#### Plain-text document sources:
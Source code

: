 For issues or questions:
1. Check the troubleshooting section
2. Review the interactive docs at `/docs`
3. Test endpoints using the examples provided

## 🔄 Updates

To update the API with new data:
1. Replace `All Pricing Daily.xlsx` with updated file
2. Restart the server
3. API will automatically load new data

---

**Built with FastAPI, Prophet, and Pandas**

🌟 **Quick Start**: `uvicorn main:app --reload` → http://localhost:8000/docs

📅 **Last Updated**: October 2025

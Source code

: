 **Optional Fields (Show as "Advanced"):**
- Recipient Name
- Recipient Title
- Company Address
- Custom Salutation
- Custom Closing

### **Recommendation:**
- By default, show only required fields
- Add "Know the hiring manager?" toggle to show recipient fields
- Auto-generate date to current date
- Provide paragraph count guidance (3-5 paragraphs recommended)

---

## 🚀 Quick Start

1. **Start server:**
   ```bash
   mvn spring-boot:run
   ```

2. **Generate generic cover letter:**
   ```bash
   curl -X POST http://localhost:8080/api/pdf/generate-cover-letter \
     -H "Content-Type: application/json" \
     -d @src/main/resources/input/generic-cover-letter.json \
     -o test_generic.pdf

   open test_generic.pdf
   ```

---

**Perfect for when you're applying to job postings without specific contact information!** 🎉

#### Work item:
All that is needed is the line containing "- Recipient Name" and each line after it to the end of the data above, set down exactly.

#### Written solution:
- Recipient Name
- Recipient Title
- Company Address
- Custom Salutation
- Custom Closing

### **Recommendation:**
- By default, show only required fields
- Add "Know the hiring manager?" toggle to show recipient fields
- Auto-generate date to current date
- Provide paragraph count guidance (3-5 paragraphs recommended)

---

## 🚀 Quick Start

1. **Start server:**
   ```bash
   mvn spring-boot:run
   ```

2. **Generate generic cover letter:**
   ```bash
   curl -X POST http://localhost:8080/api/pdf/generate-cover-letter \
     -H "Content-Type: application/json" \
     -d @src/main/resources/input/generic-cover-letter.json \
     -o test_generic.pdf

   open test_generic.pdf
   ```

---

**Perfect for when you're applying to job postings without specific contact information!** 🎉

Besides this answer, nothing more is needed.